Von Reinhard Zweigler schreibt in der Mittelbayerischen Zeitung:

Die meisten Deutschen haben eine besondere, fast schon mystische Beziehung zum Wald. Dass viele unserer Märchen dort handeln, ist sicher kein Zufall. Das heutige Deutschland war, bis die Römer kamen, weitgehend von Wald mit einheimischen Bäumen bedeckt.

Inzwischen wurde aus dem Waldspaziergang das „Waldbaden“ gemacht. Der erholsame Effekt der Bewegung in ozonreicher, würziger Waldluft ist geblieben. Vor allem Buchen und die „deutsche“ Eiche stehen für den Wald hierzulande.
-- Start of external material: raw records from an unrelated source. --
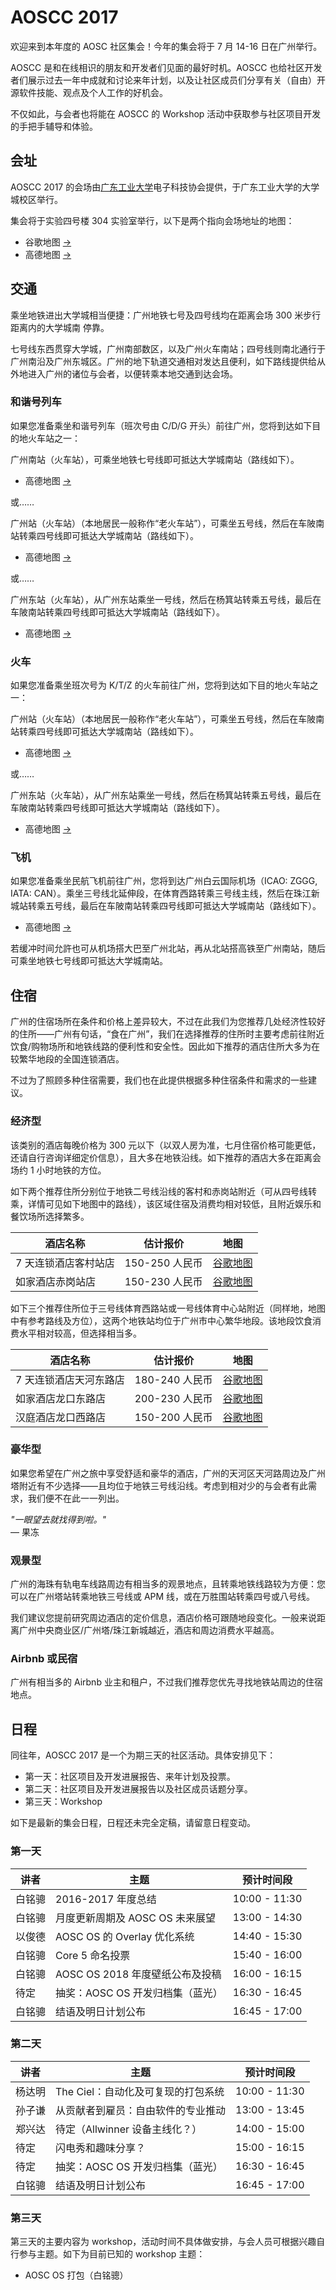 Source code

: AOSCC 2017
==========

欢迎来到本年度的 AOSC 社区集会！今年的集会将于 7 月 14-16 日在广州举行。

AOSCC 是和在线相识的朋友和开发者们见面的最好时机。AOSCC 也给社区开发者们展示过去一年中成就和讨论来年计划，以及让社区成员们分享有关（自由）开源软件技能、观点及个人工作的好机会。

不仅如此，与会者也将能在 AOSCC 的 Workshop 活动中获取参与社区项目开发的手把手辅导和体验。

会址
----

AOSCC 2017 的会场由[广东工业大学](http://www.gdut.edu.cn/)电子科技协会提供，于广东工业大学的大学城校区举行。

集会将于实验四号楼 304 实验室举行，以下是两个指向会场地址的地图：

- 谷歌地图
[→](https://www.google.com/maps/place/Guangdong+University+of+Technology+Experiment+Building+4,+Panyu+Qu,+Guangzhou+Shi,+Guangdong+Sheng,+China/@23.0400275,113.3957348,16z/data=!4m5!3m4!1s0x3403aad94a278a3f:0xf2ebd2723d97b2f5!8m2!3d23.0378993!4d113.3997973?hl=en)
- 高德地图 [→](https://gaode.com/search?query=%E4%B8%AD%E5%9B%BD%E5%B9%BF%E4%B8%9C%E7%9C%81%E5%B9%BF%E5%B7%9E%E5%B8%82%E7%95%AA%E7%A6%BA%E5%8C%BA%E5%B9%BF%E4%B8%9C%E5%B7%A5%E4%B8%9A%E5%A4%A7%E5%AD%A6%E5%AE%9E%E9%AA%8C%E5%9B%9B%E5%8F%B7%E6%A5%BC&city=110000&geoobj=116.302288%7C39.808925%7C116.618145%7C40.006178&zoom=12)

交通
----

乘坐地铁进出大学城相当便捷：广州地铁七号及四号线均在距离会场 300 米步行距离内的大学城南
停靠。

七号线东西贯穿大学城，广州南部数区，以及广州火车南站；四号线则南北通行于广州南沿及广州东城区。广州的地下轨道交通相对发达且便利，如下路线提供给从外地进入广州的诸位与会者，以便转乘本地交通到达会场。

### 和谐号列车

如果您准备乘坐和谐号列车（班次号由 C/D/G 开头）前往广州，您将到达如下目的地火车站之一：

广州南站（火车站），可乘坐地铁七号线即可抵达大学城南站（路线如下）。

- 高德地图 [→](http://gaode.com/dir?from%5Bname%5D=%E5%B9%BF%E5%B7%9E%E5%8D%97%E7%AB%99%28%E5%9C%B0%E9%93%81%E7%AB%99%29&from%5Blnglat%5D=113.269125%2C22.988980&from%5Bid%5D=BV10019725-from&from%5Bpoitype%5D=150500&from%5Badcode%5D=440100&from%5Bmodxy%5D=113.269125%2C22.988980&to%5Bid%5D=BV10024365-to&to%5Bname%5D=%E5%A4%A7%E5%AD%A6%E5%9F%8E%E5%8D%97%28%E5%9C%B0%E9%93%81%E7%AB%99%29&to%5Blnglat%5D=113.400557%2C23.043313&to%5Bmodxy%5D=113.400557%2C23.043313&to%5Bpoitype%5D=150500&to%5Badcode%5D=440113&type=bus&policy=2&dateTime=now)

或……

广州站（火车站）（本地居民一般称作“老火车站”），可乘坐五号线，然后在车陂南站转乘四号线即可抵达大学城南站（路线如下）。

- 高德地图 [→](http://gaode.com/dir?from%5Bid%5D=BV10015177&from%5Bname%5D=%E5%B9%BF%E5%B7%9E%E7%81%AB%E8%BD%A6%E7%AB%99%28%E5%9C%B0%E9%93%81%E7%AB%99%29&from%5Blnglat%5D=113.256603%2C23.148143&from%5Bmodxy%5D=113.256603%2C23.148143&from%5Bpoitype%5D=150500&from%5Badcode%5D=440104&to%5Bid%5D=BV10024365-to&to%5Bname%5D=%E5%A4%A7%E5%AD%A6%E5%9F%8E%E5%8D%97%28%E5%9C%B0%E9%93%81%E7%AB%99%29&to%5Blnglat%5D=113.400557%2C23.043313&to%5Bmodxy%5D=113.400557%2C23.043313&to%5Bpoitype%5D=150500&to%5Badcode%5D=440113&type=bus&policy=2&dateTime=now)

或……

广州东站（火车站），从广州东站乘坐一号线，然后在杨箕站转乘五号线，最后在车陂南站转乘四号线即可抵达大学城南站（路线如下）。

- 高德地图 [→](http://gaode.com/dir?from%5Bid%5D=BV10024357-from&from%5Bname%5D=%E5%B9%BF%E5%B7%9E%E4%B8%9C%E7%AB%99%28%E5%9C%B0%E9%93%81%E7%AB%99%29&from%5Blnglat%5D=113.324851%2C23.150968&from%5Bmodxy%5D=113.324851%2C23.150968&from%5Bpoitype%5D=150500&from%5Badcode%5D=440106&to%5Bid%5D=BV10024365-to&to%5Bname%5D=%E5%A4%A7%E5%AD%A6%E5%9F%8E%E5%8D%97%28%E5%9C%B0%E9%93%81%E7%AB%99%29&to%5Blnglat%5D=113.400557%2C23.043313&to%5Bmodxy%5D=113.400557%2C23.043313&to%5Bpoitype%5D=150500&to%5Badcode%5D=440113&type=bus&policy=0&dateTime=now)

### 火车

如果您准备乘坐班次号为 K/T/Z 的火车前往广州，您将到达如下目的地火车站之一：

广州站（火车站）（本地居民一般称作“老火车站”），可乘坐五号线，然后在车陂南站转乘四号线即可抵达大学城南站（路线如下）。

- 高德地图 [→](http://gaode.com/dir?from%5Bid%5D=BV10015177&from%5Bname%5D=%E5%B9%BF%E5%B7%9E%E7%81%AB%E8%BD%A6%E7%AB%99%28%E5%9C%B0%E9%93%81%E7%AB%99%29&from%5Blnglat%5D=113.256603%2C23.148143&from%5Bmodxy%5D=113.256603%2C23.148143&from%5Bpoitype%5D=150500&from%5Badcode%5D=440104&to%5Bid%5D=BV10024365-to&to%5Bname%5D=%E5%A4%A7%E5%AD%A6%E5%9F%8E%E5%8D%97%28%E5%9C%B0%E9%93%81%E7%AB%99%29&to%5Blnglat%5D=113.400557%2C23.043313&to%5Bmodxy%5D=113.400557%2C23.043313&to%5Bpoitype%5D=150500&to%5Badcode%5D=440113&type=bus&policy=2&dateTime=now)

或……

广州东站（火车站），从广州东站乘坐一号线，然后在杨箕站转乘五号线，最后在车陂南站转乘四号线即可抵达大学城南站（路线如下）。

- 高德地图 [→](http://gaode.com/dir?from%5Bid%5D=BV10024357-from&from%5Bname%5D=%E5%B9%BF%E5%B7%9E%E4%B8%9C%E7%AB%99%28%E5%9C%B0%E9%93%81%E7%AB%99%29&from%5Blnglat%5D=113.324851%2C23.150968&from%5Bmodxy%5D=113.324851%2C23.150968&from%5Bpoitype%5D=150500&from%5Badcode%5D=440106&to%5Bid%5D=BV10024365-to&to%5Bname%5D=%E5%A4%A7%E5%AD%A6%E5%9F%8E%E5%8D%97%28%E5%9C%B0%E9%93%81%E7%AB%99%29&to%5Blnglat%5D=113.400557%2C23.043313&to%5Bmodxy%5D=113.400557%2C23.043313&to%5Bpoitype%5D=150500&to%5Badcode%5D=440113&type=bus&policy=0&dateTime=now)


### 飞机

如果您准备乘坐民航飞机前往广州，您将到达广州白云国际机场（ICAO: ZGGG, IATA: CAN）。乘坐三号线北延伸段，在体育西路转乘三号线主线，然后在珠江新城站转乘五号线，最后在车陂南站转乘四号线即可抵达大学城南站（路线如下）。

- 高德地图 [→](http://gaode.com/dir?from%5Bid%5D=BV10024349&from%5Bname%5D=%E6%9C%BA%E5%9C%BA%E5%8D%97%28%E5%9C%B0%E9%93%81%E7%AB%99%29&from%5Blnglat%5D=113.303098%2C23.386691&from%5Bmodxy%5D=113.303098%2C23.386691&from%5Bpoitype%5D=150500&from%5Badcode%5D=440114&to%5Bid%5D=BV10024365-to&to%5Bname%5D=%E5%A4%A7%E5%AD%A6%E5%9F%8E%E5%8D%97%28%E5%9C%B0%E9%93%81%E7%AB%99%29&to%5Blnglat%5D=113.400557%2C23.043313&to%5Bmodxy%5D=113.400557%2C23.043313&to%5Bpoitype%5D=150500&to%5Badcode%5D=440113&type=bus&policy=0&dateTime=now)

若缓冲时间允許也可从机场搭大巴至广州北站，再从北站搭高铁至广州南站，随后可乘坐地铁七号线即可抵达大学城南站。

住宿
----

广州的住宿场所在条件和价格上差异较大，不过在此我们为您推荐几处经济性较好的住所——广州有句话，“食在广州”，我们在选择推荐的住所时主要考虑前往附近饮食/购物场所和地铁线路的便利性和安全性。因此如下推荐的酒店住所大多为在较繁华地段的全国连锁酒店。

不过为了照顾多种住宿需要，我们也在此提供根据多种住宿条件和需求的一些建议。

### 经济型

该类别的酒店每晚价格为 300 元以下（以双人房为准，七月住宿价格可能更低，还请自行咨询详细定价信息），且大多在地铁沿线。如下推荐的酒店大多在距离会场约 1 小时地铁的方位。

如下两个推荐住所分别位于地铁二号线沿线的客村和赤岗站附近（可从四号线转乘，详情可见如下地图中的路线），该区域住宿及消费均相对较低，且附近娱乐和餐饮场所选择繁多。

| 酒店名称 | 估计报价 | 地图 |
| ------- | -------- | ---- |
| 7 天连锁酒店客村站店 | 150-250 人民币 | [谷歌地图](https://www.google.com/maps/dir/%E4%B8%AD%E5%9B%BD%E5%B9%BF%E4%B8%9C%E7%9C%81%E5%B9%BF%E5%B7%9E%E5%B8%82%E6%B5%B7%E7%8F%A0%E5%8C%BA7%E5%A4%A9%E8%BF%9E%E9%94%81%E9%85%92%E5%BA%97%E5%B9%BF%E5%B7%9E%E5%AE%A2%E6%9D%91%E5%9C%B0%E9%93%81%E7%AB%99%E4%BA%8C%E5%BA%97/%E4%B8%AD%E5%9B%BD%E5%B9%BF%E4%B8%9C%E7%9C%81%E5%B9%BF%E5%B7%9E%E5%B8%82%E7%95%AA%E7%A6%BA%E5%8C%BA%E5%A4%A7%E5%AD%A6%E5%9F%8E%E5%8D%97/@23.0715992,113.325116,13z/am=t/data=!4m14!4m13!1m5!1m1!1s0x3402ff64fca50aff:0x4565fe4c47133a2d!2m2!1d113.3213702!2d23.0995606!1m5!1m1!1s0x3403aadca1aebf87:0x81777d6212316865!2m2!1d113.400431!2d23.04342!3e3?hl=en) |
| 如家酒店赤岗站店 | 150-230 人民币 | [谷歌地图](https://www.google.com/maps/dir/%E4%B8%AD%E5%9B%BD%E5%B9%BF%E4%B8%9C%E7%9C%81%E5%B9%BF%E5%B7%9E%E5%B8%82%E7%95%AA%E7%A6%BA%E5%8C%BA%E5%A4%A7%E5%AD%A6%E5%9F%8E%E5%8D%97/Home+Inn+%EF%BC%88Guangzhou+Pazhou+Chigang+Subway+Station+Branch%EF%BC%89,+Haizhu+Qu,+Guangzhou+Shi,+Guangdong+Sheng,+China/@23.0808225,113.3265942,14z/data=!4m14!4m13!1m5!1m1!1s0x3403aadca1aebf87:0x81777d6212316865!2m2!1d113.400431!2d23.04342!1m5!1m1!1s0x3402ff796c5cb053:0xf0f4533f68f4d2f9!2m2!1d113.3300231!2d23.0966575!3e3?hl=en) |

如下三个推荐住所位于三号线体育西路站或一号线体育中心站附近（同样地，地图中有参考路线及方位），这两个地铁站均位于广州市中心繁华地段。该地段饮食消费水平相对较高，但选择相当多。

| 酒店名称 | 估计报价 | 地图 |
| ------- | -------- | ---- |
| 7 天连锁酒店天河东路店 | 180-240 人民币 | [谷歌地图](https://www.google.com/maps/dir/%E4%B8%AD%E5%9B%BD%E5%B9%BF%E4%B8%9C%E7%9C%81%E5%B9%BF%E5%B7%9E%E5%B8%82%E7%95%AA%E7%A6%BA%E5%8C%BA%E5%A4%A7%E5%AD%A6%E5%9F%8E%E5%8D%97/%E4%B8%AD%E5%9B%BD%E5%B9%BF%E4%B8%9C%E7%9C%81%E5%B9%BF%E5%B7%9E%E5%B8%82%E5%A4%A9%E6%B2%B3%E5%8C%BA%E5%A4%A9%E6%B2%B3%E4%B8%9C%E8%B7%AF7%E5%A4%A9%E8%BF%9E%E9%94%81%E9%85%92%E5%BA%97/@23.1340415,113.3304242,16z/data=!4m14!4m13!1m5!1m1!1s0x3403aadca1aebf87:0x81777d6212316865!2m2!1d113.400431!2d23.04342!1m5!1m1!1s0x3402feff741d497f:0x7986c2f6e14338bf!2m2!1d113.3330003!2d23.1366493!3e3?hl=en) |
| 如家酒店龙口东路店 | 200-230 人民币 | [谷歌地图](https://www.google.com/maps/dir/%E4%B8%AD%E5%9B%BD%E5%B9%BF%E4%B8%9C%E7%9C%81%E5%B9%BF%E5%B7%9E%E5%B8%82%E7%95%AA%E7%A6%BA%E5%8C%BA%E5%A4%A7%E5%AD%A6%E5%9F%8E%E5%8D%97/%E4%B8%AD%E5%9B%BD%E5%B9%BF%E4%B8%9C%E7%9C%81%E5%B9%BF%E5%B7%9E%E5%B8%82%E5%A4%A9%E6%B2%B3%E5%8C%BA%E9%BE%99%E5%8F%A3%E4%B8%9C%E8%B7%AF%E5%A6%82%E5%AE%B6%E5%BF%AB%E6%8D%B7%E9%85%92%E5%BA%97/@23.0904896,113.325314,13z/data=!3m1!4b1!4m14!4m13!1m5!1m1!1s0x3403aadca1aebf87:0x81777d6212316865!2m2!1d113.400431!2d23.04342!1m5!1m1!1s0x3402fe53e6978831:0xc8caf0eddc8e5494!2m2!1d113.341839!2d23.137409!3e3?hl=en) |
| 汉庭酒店龙口西路店 | 150-200 人民币 | [谷歌地图](https://www.google.com/maps/dir/%E4%B8%AD%E5%9B%BD%E5%B9%BF%E4%B8%9C%E7%9C%81%E5%B9%BF%E5%B7%9E%E5%B8%82%E7%95%AA%E7%A6%BA%E5%8C%BA%E5%A4%A7%E5%AD%A6%E5%9F%8E%E5%8D%97/%E4%B8%AD%E5%9B%BD%E5%B9%BF%E4%B8%9C%E7%9C%81%E5%B9%BF%E5%B7%9E%E5%B8%82%E5%A4%A9%E6%B2%B3%E5%8C%BA%E9%BE%99%E5%8F%A3%E8%A5%BF%E8%B7%AF%E6%B1%89%E5%BA%AD%E8%BF%9E%E9%94%81%E9%85%92%E5%BA%97/@23.0904411,113.325314,13z/data=!3m1!4b1!4m14!4m13!1m5!1m1!1s0x3403aadca1aebf87:0x81777d6212316865!2m2!1d113.400431!2d23.04342!1m5!1m1!1s0x3402fe55c79e05f3:0x4f269b15040c86e5!2m2!1d113.3368226!2d23.137312!3e3?hl=en) |

### 豪华型

如果您希望在广州之旅中享受舒适和豪华的酒店，广州的天河区天河路周边及广州塔附近有不少选择——且均位于地铁三号线沿线。考虑到相对少的与会者有此需求，我们便不在此一一列出。

*"一眼望去就找得到啦。"*  
— 果冻

### 观景型

广州的海珠有轨电车线路周边有相当多的观景地点，且转乘地铁线路较为方便：您可以在广州塔站转乘地铁三号线或 APM 线，或在万胜围站转乘四号或八号线。

我们建议您提前研究周边酒店的定价信息，酒店价格可跟随地段变化。一般来说距离广州中央商业区/广州塔/珠江新城越近，酒店和周边消费水平越高。

### Airbnb 或民宿

广州有相当多的 Airbnb 业主和租户，不过我们推荐您优先寻找地铁站周边的住宿地点。

日程
----

同往年，AOSCC 2017 是一个为期三天的社区活动。具体安排见下：

- 第一天：社区项目及开发进展报告、来年计划及投票。
- 第二天：社区项目及开发进展报告以及社区成员话题分享。
- 第三天：Workshop

如下是最新的集会日程，日程还未完全定稿，请留意日程变动。

### 第一天

| 讲者      | 主题                                     | 预计时间段     |
|----------|-----------------------------------------|---------------|
| 白铭骢    | 2016-2017 年度总结                       | 10:00 - 11:30 |
| 白铭骢    | 月度更新周期及 AOSC OS 未来展望             | 13:00 - 14:30 |
| 以俊德    | AOSC OS 的 Overlay 优化系统               | 14:40 - 15:30 |
| 白铭骢    | Core 5 命名投票                          | 15:40 - 16:00 |
| 白铭骢    | AOSC OS 2018 年度壁纸公布及投稿            | 16:00 - 16:15 |
| 待定      | 抽奖：AOSC OS 开发归档集（蓝光）            | 16:30 - 16:45 |
| 白铭骢    | 结语及明日计划公布                         | 16:45 - 17:00 |

### 第二天

| 讲者      | 主题                                     | 预计时间段     |
|----------|-----------------------------------------|---------------|
| 杨达明    | The Ciel：自动化及可复现的打包系统          | 10:00 - 11:30 |
| 孙子谦    | 从贡献者到雇员：自由软件的专业推动            | 13:00 - 13:45 |
| 郑兴达    | 待定（Allwinner 设备主线化？）             | 14:00 - 15:00 |
| 待定      | 闪电秀和趣味分享？                         | 15:00 - 16:15 |
| 待定      | 抽奖：AOSC OS 开发归档集（蓝光）            | 16:30 - 16:45 |
| 白铭骢    | 结语及明日计划公布                         | 16:45 - 17:00 |

### 第三天

第三天的主要内容为 workshop，活动时间不具体做安排，与会人员可根据兴趣自行参与主题。如下为目前已知的 workshop 主题：

- AOSC OS 打包（白铭骢）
Dabei hat der Mensch in den vergangenen Jahrhunderten aus wirtschaftlichen Gründen riesige Baum-Monokulturen angelegt. So etwa Fichten, die im Freistaat mit Abstand verbreitetste Baumart.

Der Klimawandel mit den damit verbundenen Wetterextremen macht gerade diesen Nadelwäldern nun extrem zu schaffen. Zunehmende Hitze und Dürren, wie in den vergangenen drei Jahren, sowie verheerende Stürme schädigen vor allem Nadelgehölze. Und Schädlinge wie die Borkenkäfer, fressen sich regelrecht durch die Fichtenwälder. Forsten, die davon befallen sind, etwa im Harz, bieten einen traurigen Anblick.

Der Patient Wald ist zweifellos zu erheblichen Teilen krank. Einige Wälder liegen, wenn man so will, schon auf der Intensivstation. Andere sind bereits verstorben.

Allerdings tobt darum, wie dem Wald zu helfen ist, derzeit ein erbitterter Kampf – in der Politik und in der Forstwissenschaft ebenfalls. Im Juni hatte „Bundeswaldministerin“ Julia Klöckner vor allem Waldbesitzerverbände und Forstexperten zum nationalen Waldgipfel eingeladen. Der bekannte, aber gleichwohl hoch umstrittene Förster Peter Wohlleben veranstaltet jetzt in seiner Waldakademie in der Eifel ebenfalls einen Waldgipfel. Das Motto der Veranstaltung, zu dem auch die SPD-Umweltministerin Svenja Schulze, Grünen-Chef Robert Habeck oder junge KlimaaktivistInnen der Bewegung Fridays-for-Future gekommen sind, lautet etwas reißerisch: Waldsterben 2.0. Das erste Waldsterben, das Ende der 70er Jahre die Nation in Aufregung versetzte, verebbte seinerzeit relativ rasch.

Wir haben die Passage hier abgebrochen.